[PATCH] D139367: [CSSPGO][llvm-profgen] A tail call tracker to infer missing tail call frames.

Wed Dec 7 13:18:16 PST 2022

hoy marked 2 inline comments as done.
hoy added inline comments.

================
Comment at: llvm/tools/llvm-profgen/ProfiledBinary.h:252-256
+  // A map of call instructions to their target addresses.
+  std::unordered_multimap<uint64_t, uint64_t> CallTargets;
+
+  // A map of tail call instructions to their target addresses.
+  std::unordered_multimap<uint64_t, uint64_t> TailCallTargets;
----------------
wenlei wrote:
> hoy wrote:
> > wenlei wrote:
> > > 1. Did you choose `unordered_multimap<uint64_t, uint64_t>` over `unordered_map<uint64_t, unordered_set<uint64_t>>` to optimize for mostly 1 target per call? multimap has multiple copies of the keys too, but map doesn't. The later feels a bit cleaner..
> > > 
> > > 2. The name is bit confusing because this contains both call source and target. 
> > > 
> > > 3. I haven't think through this carefully, but these data structures seems quite ad-hoc in that it somewhat overlaps with both CallAddressSet above and the data in the new tracker. I know that each serves slightly different purpose, but it just feels a bit unorganized, and bolted on the way it is now.  
> > > Did you choose unordered_multimap<uint64_t, uint64_t> over unordered_map<uint64_t, unordered_set<uint64_t>> to optimize for mostly 1 target per call? multimap has multiple copies of the keys too, but map doesn't. The later feels a bit cleaner..
> > 
> > Yeah, that's the point. Single targets take 95% and with multipmap it wouldn't bother construct a container for each of those targets. Duplications are handled in `refineTailCallTargets` .
> > 
> > > The name is bit confusing because this contains both call source and target.
> > 
> > How about CallPairs or just CallEdges?
> > 
> > 
> > > I haven't think through this carefully, but these data structures seems quite ad-hoc in that it somewhat overlaps with both CallAddressSet above and the data in the new tracker. I know that each serves slightly different purpose, but it just feels a bit unorganized, and bolted on the way it is now.
> > 
> > Yeah, they are separated mostly because of efficiency. A `unordered_map<uint64_t, unordered_set<uint64_t>>` would unify them but at the expense of efficiency. 
> There's also duplication between ProfiledBinary members and MissingFrameInferrer members. 
The MissingFrameInferrer members are mostly `BinaryFunction` based while the ProfiledBinary members are address based. The separation is to reduce the disassembling time by avoiding the address to BinaryFunction lookup there.

================
Comment at: llvm/tools/llvm-profgen/TailCallTracker.cpp:50
+  // Deduplicate
+  if (!FuncTailCalls.empty()) {
+    auto I = FuncTailCalls.begin();
----------------
wenlei wrote:
> hoy wrote:
> > wenlei wrote:
> > > Why use `unordered_multimap` to allow duplication in the first place? With `unordered_map<key_t, unordered_set<value_t>>` for both `TailCallTargets` and `FuncTailCalls`, there won't be duplicates. 
> > It's about efficiency. 95% of tail calls have a single target, using `unordered_set` for them sounds like unnecessary. WDYT?
> How much performance does it help? The dedup also has cost. I think the use multimap has readability cost in quite a few places (makes things more complicated). one example is the sliding window you used in order to count tail calls. If the perf cost isn't too much, I'd favor simplicity and readability. 
It's hard to measure without implementing the non-multimap version. But I can think that besides the extra constructor call and the extra memory that the container takes, there's also an extra cost in accessing a single element in the container. 
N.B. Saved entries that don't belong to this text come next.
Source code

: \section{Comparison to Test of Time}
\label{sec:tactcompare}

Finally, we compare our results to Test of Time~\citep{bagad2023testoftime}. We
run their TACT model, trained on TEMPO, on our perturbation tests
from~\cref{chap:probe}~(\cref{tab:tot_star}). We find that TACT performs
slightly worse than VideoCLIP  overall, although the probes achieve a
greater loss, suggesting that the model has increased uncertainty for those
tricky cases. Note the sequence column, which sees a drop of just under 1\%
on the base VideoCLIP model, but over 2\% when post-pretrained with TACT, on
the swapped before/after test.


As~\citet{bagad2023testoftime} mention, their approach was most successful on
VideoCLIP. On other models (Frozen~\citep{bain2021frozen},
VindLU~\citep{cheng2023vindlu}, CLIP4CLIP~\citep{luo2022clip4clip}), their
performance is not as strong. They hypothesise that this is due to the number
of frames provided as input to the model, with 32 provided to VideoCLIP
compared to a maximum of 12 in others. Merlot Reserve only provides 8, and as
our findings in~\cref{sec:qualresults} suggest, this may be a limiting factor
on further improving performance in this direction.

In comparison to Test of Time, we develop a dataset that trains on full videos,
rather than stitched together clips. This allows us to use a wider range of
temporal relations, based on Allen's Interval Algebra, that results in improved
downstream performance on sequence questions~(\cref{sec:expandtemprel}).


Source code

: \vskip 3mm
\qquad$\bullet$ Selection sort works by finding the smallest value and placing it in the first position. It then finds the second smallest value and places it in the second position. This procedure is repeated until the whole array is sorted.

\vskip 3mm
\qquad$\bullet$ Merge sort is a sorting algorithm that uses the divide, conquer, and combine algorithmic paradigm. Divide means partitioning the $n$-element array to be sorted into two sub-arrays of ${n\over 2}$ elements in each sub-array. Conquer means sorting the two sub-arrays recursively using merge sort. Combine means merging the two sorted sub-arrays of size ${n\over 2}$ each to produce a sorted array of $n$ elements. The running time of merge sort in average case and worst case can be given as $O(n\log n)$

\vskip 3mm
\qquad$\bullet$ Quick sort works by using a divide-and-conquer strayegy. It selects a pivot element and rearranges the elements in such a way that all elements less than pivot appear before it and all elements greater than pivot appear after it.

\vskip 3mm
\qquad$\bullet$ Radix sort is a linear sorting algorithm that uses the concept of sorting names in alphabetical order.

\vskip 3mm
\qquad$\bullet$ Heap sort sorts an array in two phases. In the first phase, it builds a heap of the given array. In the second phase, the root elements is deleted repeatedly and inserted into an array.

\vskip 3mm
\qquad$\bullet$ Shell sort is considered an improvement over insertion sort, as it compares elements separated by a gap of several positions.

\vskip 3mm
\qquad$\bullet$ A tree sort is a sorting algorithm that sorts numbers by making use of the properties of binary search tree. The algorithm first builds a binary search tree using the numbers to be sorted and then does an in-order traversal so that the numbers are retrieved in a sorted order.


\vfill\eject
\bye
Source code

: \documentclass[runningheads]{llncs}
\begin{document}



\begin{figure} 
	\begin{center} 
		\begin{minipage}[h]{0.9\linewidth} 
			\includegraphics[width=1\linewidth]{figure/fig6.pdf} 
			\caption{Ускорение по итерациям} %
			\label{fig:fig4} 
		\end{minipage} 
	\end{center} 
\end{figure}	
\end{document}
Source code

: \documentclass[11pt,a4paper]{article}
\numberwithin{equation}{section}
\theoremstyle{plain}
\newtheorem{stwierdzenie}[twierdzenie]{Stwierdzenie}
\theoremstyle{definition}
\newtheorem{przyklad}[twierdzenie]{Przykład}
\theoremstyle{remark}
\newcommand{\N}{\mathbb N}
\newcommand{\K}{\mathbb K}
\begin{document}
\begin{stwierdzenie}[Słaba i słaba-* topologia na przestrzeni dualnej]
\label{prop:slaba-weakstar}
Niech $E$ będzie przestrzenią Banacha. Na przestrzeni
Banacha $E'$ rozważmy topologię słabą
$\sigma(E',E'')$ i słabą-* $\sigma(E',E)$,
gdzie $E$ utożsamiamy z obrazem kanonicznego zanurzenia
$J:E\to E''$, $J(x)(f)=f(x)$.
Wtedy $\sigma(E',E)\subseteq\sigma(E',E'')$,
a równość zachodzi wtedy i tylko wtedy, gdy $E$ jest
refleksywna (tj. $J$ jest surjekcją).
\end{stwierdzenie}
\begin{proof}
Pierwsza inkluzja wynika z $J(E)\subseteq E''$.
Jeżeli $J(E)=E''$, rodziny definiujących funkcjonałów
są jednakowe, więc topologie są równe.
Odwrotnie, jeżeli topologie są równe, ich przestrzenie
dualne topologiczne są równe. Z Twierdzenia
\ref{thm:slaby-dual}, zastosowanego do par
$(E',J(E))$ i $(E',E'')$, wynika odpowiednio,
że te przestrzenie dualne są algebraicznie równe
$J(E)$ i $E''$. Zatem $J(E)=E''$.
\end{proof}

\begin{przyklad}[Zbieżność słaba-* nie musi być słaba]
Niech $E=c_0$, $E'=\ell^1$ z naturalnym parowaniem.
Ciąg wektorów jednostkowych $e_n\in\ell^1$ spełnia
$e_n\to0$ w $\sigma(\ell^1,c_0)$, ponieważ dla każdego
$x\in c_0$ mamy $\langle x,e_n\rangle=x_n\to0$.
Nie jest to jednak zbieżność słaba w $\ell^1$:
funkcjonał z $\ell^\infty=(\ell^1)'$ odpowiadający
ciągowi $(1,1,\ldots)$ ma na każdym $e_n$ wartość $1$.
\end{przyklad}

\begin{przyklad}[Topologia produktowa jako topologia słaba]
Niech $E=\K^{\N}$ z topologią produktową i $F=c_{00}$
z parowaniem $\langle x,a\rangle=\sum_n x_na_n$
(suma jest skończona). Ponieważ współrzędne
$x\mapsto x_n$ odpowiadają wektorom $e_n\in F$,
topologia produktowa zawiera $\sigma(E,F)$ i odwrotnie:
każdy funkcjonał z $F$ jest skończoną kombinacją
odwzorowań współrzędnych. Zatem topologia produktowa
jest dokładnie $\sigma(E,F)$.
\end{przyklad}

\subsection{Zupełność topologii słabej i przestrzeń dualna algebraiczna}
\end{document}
> one example is the sliding window you used in order to count tail calls. If the perf cost isn't too much,

This is debug code. I can rewrite it by converting the multimap to non-multimap, if it helps readability. 

================
Comment at: llvm/tools/llvm-profgen/TailCallTracker.cpp:115
+
+uint64_t TailCallContextTracker::computeUniqueTailCallPath(
+    BinaryFunction *From, BinaryFunction *To, SmallVectorImpl<uint64_t> &Path) {
----------------
wenlei wrote:
> hoy wrote:
> > wenlei wrote:
> > > wenlei wrote:
> > > > The return value can be simplified to use boolean instead of int, because we only care whether there's unique path? 
> > > > 
> > > > We may need to check for cycle at caller side, so we avoid the need to return 0. 
> > > Do we want to limit the level of recursive search? Practically, it's probably very rare to have 3+ back to back tail calls, and three consecutive missing frames due to that. I'm not sure how much this can help though.  
> > > 
> > > If we open this up to general missing frame inference beyond tail call, such pruning might be useful. 
> > > The return value can be simplified to use boolean instead of int, because we only care whether there's unique path?
> > 
> > Hmm, it currently returns three kind of values, 0, 1 and multiple. I'm not seeing how a boolean could make the logic simpler.
> > 
> > > Do we want to limit the level of recursive search? Practically, it's probably very rare to have 3+ back to back tail calls, and three consecutive missing frames due to that. I'm not sure how much this can help though.
> > 
> > Having a limit of the search level makes sense, but I'm not sure what is a good value there. It' not uncommon to have a tail call chain with more than 3 frames. For example, a chain consists of one-liner getter helpers. I can get some numbers and see.
> > 
> Ok, I thought that returning 0 was only for cycles. But now I see that 0 is also possible for unreachable cases. Yeah, we need a tri-state here. Maybe use a proper tri-state return value? The thing is the returned value also isn't really NumPaths because of early bail on NumPaths > 1. 
> 
> I'm fine with what it is now too. 
> Having a limit of the search level makes sense, but I'm not sure what is a good value there. It' not uncommon to have a tail call chain with more than 3 frames. For example, a chain consists of one-liner getter helpers. I can get some numbers and see.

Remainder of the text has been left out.